Look through the material below and show every line with the word "must".

# # # # # # #

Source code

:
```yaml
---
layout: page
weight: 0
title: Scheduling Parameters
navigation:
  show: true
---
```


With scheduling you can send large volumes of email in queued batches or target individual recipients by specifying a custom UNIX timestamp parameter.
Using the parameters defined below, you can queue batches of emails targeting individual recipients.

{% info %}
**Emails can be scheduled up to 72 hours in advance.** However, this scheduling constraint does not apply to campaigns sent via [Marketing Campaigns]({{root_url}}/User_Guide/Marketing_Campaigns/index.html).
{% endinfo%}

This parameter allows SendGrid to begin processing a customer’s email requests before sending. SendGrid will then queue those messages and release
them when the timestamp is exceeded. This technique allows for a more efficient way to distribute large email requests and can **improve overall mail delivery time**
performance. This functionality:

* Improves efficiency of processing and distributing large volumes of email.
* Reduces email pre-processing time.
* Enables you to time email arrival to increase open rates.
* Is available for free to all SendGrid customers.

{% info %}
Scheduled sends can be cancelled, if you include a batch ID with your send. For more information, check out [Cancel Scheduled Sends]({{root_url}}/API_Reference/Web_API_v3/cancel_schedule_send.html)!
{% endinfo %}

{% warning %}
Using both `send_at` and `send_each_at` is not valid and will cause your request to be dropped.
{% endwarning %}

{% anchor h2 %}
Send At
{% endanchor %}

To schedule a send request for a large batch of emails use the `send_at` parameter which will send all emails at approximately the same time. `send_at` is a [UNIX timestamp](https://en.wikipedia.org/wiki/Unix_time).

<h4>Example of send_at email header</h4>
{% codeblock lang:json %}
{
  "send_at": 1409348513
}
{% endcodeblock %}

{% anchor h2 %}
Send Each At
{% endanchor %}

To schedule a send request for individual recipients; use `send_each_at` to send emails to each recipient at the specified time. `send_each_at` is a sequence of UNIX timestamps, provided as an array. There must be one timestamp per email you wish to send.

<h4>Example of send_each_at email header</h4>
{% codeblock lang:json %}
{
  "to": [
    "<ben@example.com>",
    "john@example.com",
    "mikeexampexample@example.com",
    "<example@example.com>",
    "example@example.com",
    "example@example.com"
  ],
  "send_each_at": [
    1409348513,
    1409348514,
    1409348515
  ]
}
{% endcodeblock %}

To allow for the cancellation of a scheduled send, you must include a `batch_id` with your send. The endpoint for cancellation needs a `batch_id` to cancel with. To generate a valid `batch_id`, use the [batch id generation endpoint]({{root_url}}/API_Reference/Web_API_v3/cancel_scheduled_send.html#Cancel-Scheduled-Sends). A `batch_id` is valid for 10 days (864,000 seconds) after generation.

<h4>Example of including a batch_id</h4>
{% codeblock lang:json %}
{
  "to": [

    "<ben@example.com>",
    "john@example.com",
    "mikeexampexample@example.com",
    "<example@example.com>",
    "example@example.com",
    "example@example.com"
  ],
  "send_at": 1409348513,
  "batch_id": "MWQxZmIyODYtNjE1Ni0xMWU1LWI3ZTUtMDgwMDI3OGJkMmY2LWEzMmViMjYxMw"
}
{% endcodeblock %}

# # # # # # #

• _ANSWER SECTION_
To schedule a send request for individual recipients; use `send_each_at` to send emails to each recipient at the specified time. `send_each_at` is a sequence of UNIX timestamps, provided as an array. There must be one timestamp per email you wish to send.
To allow for the cancellation of a scheduled send, you must include a `batch_id` with your send. The endpoint for cancellation needs a `batch_id` to cancel with. To generate a valid `batch_id`, use the [batch id generation endpoint]({{root_url}}/API_Reference/Web_API_v3/cancel_scheduled_send.html#Cancel-Scheduled-Sends). A `batch_id` is valid for 10 days (864,000 seconds) after generation.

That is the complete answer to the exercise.